Dr. Fisher, of this writing, is very much alive; however, often we find that when someone is passionately tied to a location for many years, their voice, their smell, and even their physical form can leave a lasting impression which can sometimes be picked up by future generations. With his intense connection to the Zoo and to primate research here, would we find that Dr. Fisher, upon retirement, had left part of himself behind?


That first night we set up a laptop computer to record for EVP in Fisher's old office space. We left the laptop inside, closing the door and going on to investigate elsewhere. Since we were not trying to communicate with an intelligent entity but simply pick up residual sounds, there was no need for us to remain and ask questions, which is the usual method of collecting EVP from discarnate entities.


Disappointingly we did not pick up any voices from Fisher's office, but we did find that the laptop had mysteriously ended the recording and started two successive ones--a truly impossible feat with no one in the locked room to stop and start the recording button.


While the recording was going on, we went on to the larger Primate House to investigate. With us was Colleen Nadas, a medium who picked up numerous entities in the building, most of them the energies of children. Fascinatingly, several years later Dave Olson and his group, Chicago Paranormal Investigators, recorded what sounded like a little girl saying, "I want to go to the Lincoln Zoo." During the same investigation, Olson's group was able to record, with a thermal camera, anomalous moving forms along the floor of the corridor.


That same night, I had been recording hear the interior part of the entrance and went out into the vestibule to listen to the recording, hoping I'd picked something up. After a few minutes I shut off my laptop because I heard, coming from inside the building, a high pitched screaming which sounded like one of the lemurs shrieking at the top of its lungs. I had several teams with me that night as my guests and thought one of the members was agitating the animals. After several minutes of this relentless screaming, I went to tell the culprit to stop annoying the creature so we wouldn't be asked to leave. As soon as I opened the interior door, the shrieking stopped. To my amazement, I found upon inquiring of the various investigators that not one person had heard the hair curling sounds or picked them up on their recording devices.


EVPs

Later that evening, I sat on the floor against the wall, recording with my laptop and softly asking questions of any entities which might be present. Asking, "How many are here?" I received the answer, "Many. Like meeeeeee....." And, "We're all here." I then asked, "Are you an animal or a keeper?" In response, a male voice with an Australian accent responded, "Who cares?" When I asked if there were any animals or humans from another country, a voice responded, "I've been so many places." This particular clip is an example of an entity using an investigator's voice to create words, as this voice sounds like mine, but of course with the unnatural rhythm so common to EVP. Very interestingly, another voice mentioned Julie, the events manager who was with us that night. We had all been very, very busy that spring but Julie was eager to set up another investigation so that we could add more material to the Zoo ghost tour that fall. Thanks to her efforts, we finally got everyone together on schedule to come out for an investigation. The entities in the Primate House evidently knew it had been hard to coordinate, because when I asked, "Are you glad we are here?" A voice says, "I love it. Julie caught you." 

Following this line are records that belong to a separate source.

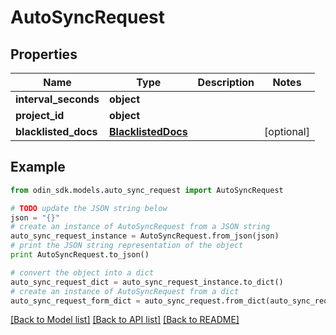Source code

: # AutoSyncRequest


## Properties

Name | Type | Description | Notes
------------ | ------------- | ------------- | -------------
**interval_seconds** | **object** |  | 
**project_id** | **object** |  | 
**blacklisted_docs** | [**BlacklistedDocs**](BlacklistedDocs.md) |  | [optional] 

## Example

```python
from odin_sdk.models.auto_sync_request import AutoSyncRequest

# TODO update the JSON string below
json = "{}"
# create an instance of AutoSyncRequest from a JSON string
auto_sync_request_instance = AutoSyncRequest.from_json(json)
# print the JSON string representation of the object
print AutoSyncRequest.to_json()

# convert the object into a dict
auto_sync_request_dict = auto_sync_request_instance.to_dict()
# create an instance of AutoSyncRequest from a dict
auto_sync_request_form_dict = auto_sync_request.from_dict(auto_sync_request_dict)
```
[[Back to Model list]](../README.md#documentation-for-models) [[Back to API list]](../README.md#documentation-for-api-endpoints) [[Back to README]](../README.md)


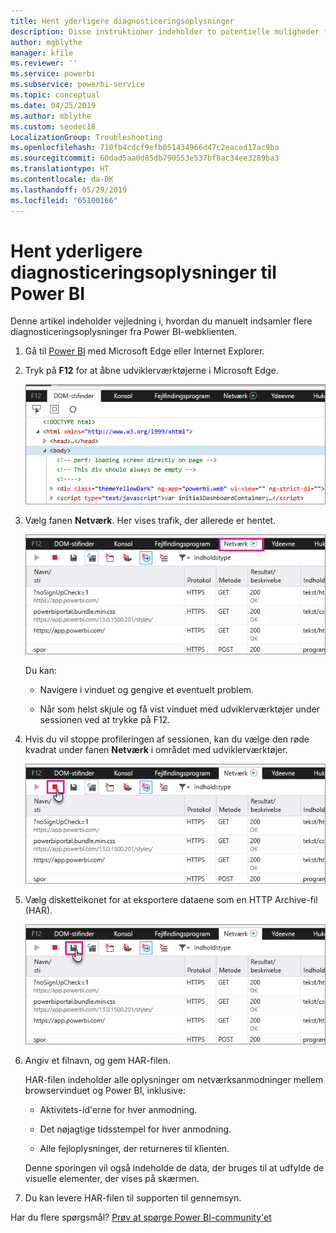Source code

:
```yaml
---
title: Hent yderligere diagnosticeringsoplysninger
description: Disse instruktioner indeholder to potentielle muligheder for manuelt at indsamle flere diagnosticeringsoplysninger fra Power BI-webklienten.
author: mgblythe
manager: kfile
ms.reviewer: ''
ms.service: powerbi
ms.subservice: powerbi-service
ms.topic: conceptual
ms.date: 04/25/2019
ms.author: mblythe
ms.custom: seodec18
LocalizationGroup: Troubleshooting
ms.openlocfilehash: 710fb4cdcf9efb051434966d47c2eaced17ac9ba
ms.sourcegitcommit: 60dad5aa0d85db790553e537bf8ac34ee3289ba3
ms.translationtype: HT
ms.contentlocale: da-DK
ms.lasthandoff: 05/29/2019
ms.locfileid: "65100166"
---
```

# <a name="capture-additional-diagnostic-information-for-power-bi"></a>Hent yderligere diagnosticeringsoplysninger til Power BI

Denne artikel indeholder vejledning i, hvordan du manuelt indsamler flere diagnosticeringsoplysninger fra Power BI-webklienten.

1. Gå til [Power BI](https://app.powerbi.com) med Microsoft Edge eller Internet Explorer.

1. Tryk på **F12** for at åbne udviklerværktøjerne i Microsoft Edge.

   ![Skærmbillede af fanen Elementer i udviklerværktøjerne i Microsoft Edge.](media/service-admin-capturing-additional-diagnostic-information-for-power-bi/edge-developer-tools.png)

1. Vælg fanen **Netværk**. Her vises trafik, der allerede er hentet.

   ![Skærmbillede af fanen Netværk i udviklerværktøjerne i Microsoft Edge.](media/service-admin-capturing-additional-diagnostic-information-for-power-bi/edge-network-tab.png)

    Du kan:

    * Navigere i vinduet og gengive et eventuelt problem.

    * Når som helst skjule og få vist vinduet med udviklerværktøjer under sessionen ved at trykke på F12.

1. Hvis du vil stoppe profileringen af sessionen, kan du vælge den røde kvadrat under fanen **Netværk** i området med udviklerværktøjer.

   ![Skærmbillede af fanen Netværk i udviklerværktøjer i Microsoft Edge med stopknappen fremhævet.](media/service-admin-capturing-additional-diagnostic-information-for-power-bi/edge-network-tab-stop.png)

1. Vælg disketteikonet for at eksportere dataene som en HTTP Archive-fil (HAR).

   ![Skærmbillede af fanen Netværk i udviklerværktøjer i Microsoft Edge med disketteikonet fremhævet.](media/service-admin-capturing-additional-diagnostic-information-for-power-bi/edge-network-tab-save.png)

1. Angiv et filnavn, og gem HAR-filen.

    HAR-filen indeholder alle oplysninger om netværksanmodninger mellem browservinduet og Power BI, inklusive:

    * Aktivitets-id'erne for hver anmodning.

    * Det nøjagtige tidsstempel for hver anmodning.

    * Alle fejloplysninger, der returneres til klienten.

    Denne sporingen vil også indeholde de data, der bruges til at udfylde de visuelle elementer, der vises på skærmen.

1. Du kan levere HAR-filen til supporten til gennemsyn.

Har du flere spørgsmål? [Prøv at spørge Power BI-community'et](http://community.powerbi.com/)
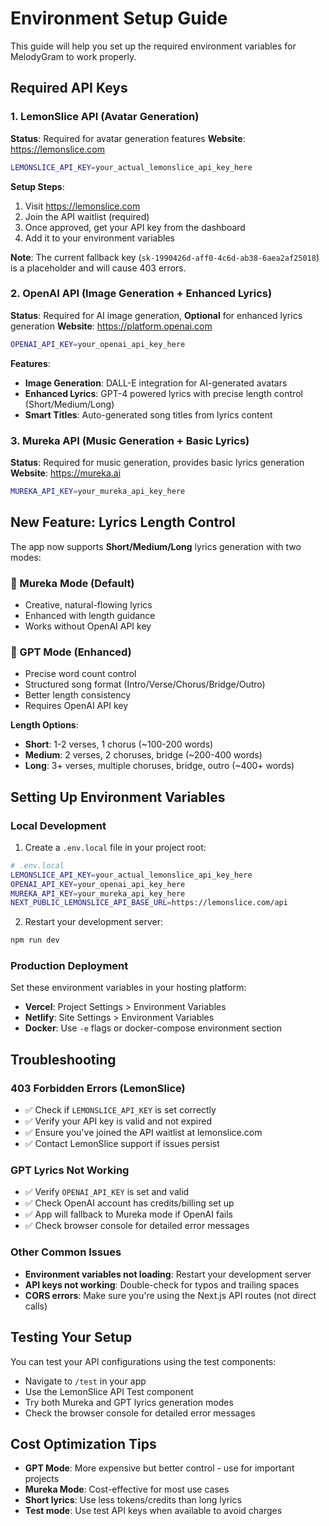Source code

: # Environment Setup Guide

This guide will help you set up the required environment variables for MelodyGram to work properly.

## Required API Keys

### 1. LemonSlice API (Avatar Generation)

**Status**: Required for avatar generation features
**Website**: https://lemonslice.com

```bash
LEMONSLICE_API_KEY=your_actual_lemonslice_api_key_here
```

**Setup Steps**:
1. Visit https://lemonslice.com
2. Join the API waitlist (required)
3. Once approved, get your API key from the dashboard
4. Add it to your environment variables

**Note**: The current fallback key (`sk-1990426d-aff0-4c6d-ab38-6aea2af25018`) is a placeholder and will cause 403 errors.

### 2. OpenAI API (Image Generation + Enhanced Lyrics)

**Status**: Required for AI image generation, **Optional** for enhanced lyrics generation
**Website**: https://platform.openai.com

```bash
OPENAI_API_KEY=your_openai_api_key_here
```

**Features**:
- **Image Generation**: DALL-E integration for AI-generated avatars
- **Enhanced Lyrics**: GPT-4 powered lyrics with precise length control (Short/Medium/Long)
- **Smart Titles**: Auto-generated song titles from lyrics content

### 3. Mureka API (Music Generation + Basic Lyrics)

**Status**: Required for music generation, provides basic lyrics generation
**Website**: https://mureka.ai

```bash
MUREKA_API_KEY=your_mureka_api_key_here
```

## New Feature: Lyrics Length Control

The app now supports **Short/Medium/Long** lyrics generation with two modes:

### 🎵 Mureka Mode (Default)
- Creative, natural-flowing lyrics
- Enhanced with length guidance
- Works without OpenAI API key

### 🤖 GPT Mode (Enhanced)
- Precise word count control
- Structured song format (Intro/Verse/Chorus/Bridge/Outro)
- Better length consistency
- Requires OpenAI API key

**Length Options**:
- **Short**: 1-2 verses, 1 chorus (~100-200 words)
- **Medium**: 2 verses, 2 choruses, bridge (~200-400 words)  
- **Long**: 3+ verses, multiple choruses, bridge, outro (~400+ words)

## Setting Up Environment Variables

### Local Development

1. Create a `.env.local` file in your project root:
```bash
# .env.local
LEMONSLICE_API_KEY=your_actual_lemonslice_api_key_here
OPENAI_API_KEY=your_openai_api_key_here
MUREKA_API_KEY=your_mureka_api_key_here
NEXT_PUBLIC_LEMONSLICE_API_BASE_URL=https://lemonslice.com/api
```

2. Restart your development server:
```bash
npm run dev
```

### Production Deployment

Set these environment variables in your hosting platform:
- **Vercel**: Project Settings > Environment Variables
- **Netlify**: Site Settings > Environment Variables
- **Docker**: Use `-e` flags or docker-compose environment section

## Troubleshooting

### 403 Forbidden Errors (LemonSlice)
- ✅ Check if `LEMONSLICE_API_KEY` is set correctly
- ✅ Verify your API key is valid and not expired
- ✅ Ensure you've joined the API waitlist at lemonslice.com
- ✅ Contact LemonSlice support if issues persist

### GPT Lyrics Not Working
- ✅ Verify `OPENAI_API_KEY` is set and valid
- ✅ Check OpenAI account has credits/billing set up
- ✅ App will fallback to Mureka mode if OpenAI fails
- ✅ Check browser console for detailed error messages

### Other Common Issues
- **Environment variables not loading**: Restart your development server
- **API keys not working**: Double-check for typos and trailing spaces
- **CORS errors**: Make sure you're using the Next.js API routes (not direct calls)

## Testing Your Setup

You can test your API configurations using the test components:
- Navigate to `/test` in your app
- Use the LemonSlice API Test component
- Try both Mureka and GPT lyrics generation modes
- Check the browser console for detailed error messages

## Cost Optimization Tips

- **GPT Mode**: More expensive but better control - use for important projects
- **Mureka Mode**: Cost-effective for most use cases
- **Short lyrics**: Use less tokens/credits than long lyrics
- **Test mode**: Use test API keys when available to avoid charges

Of course, in all of the locations investigated, there was the possibility that entities were attached to the bodies who had been interred at the City Cemetery which formerly stood here. During one investigation, Dave Olson and the Chicago Paranormal Investigators asked, "Are you part of the cemetery that was here?" A male voice answered, "Yes, I was." The team also picked up another, higher, possibly child's voice, which says, "He's talking over us."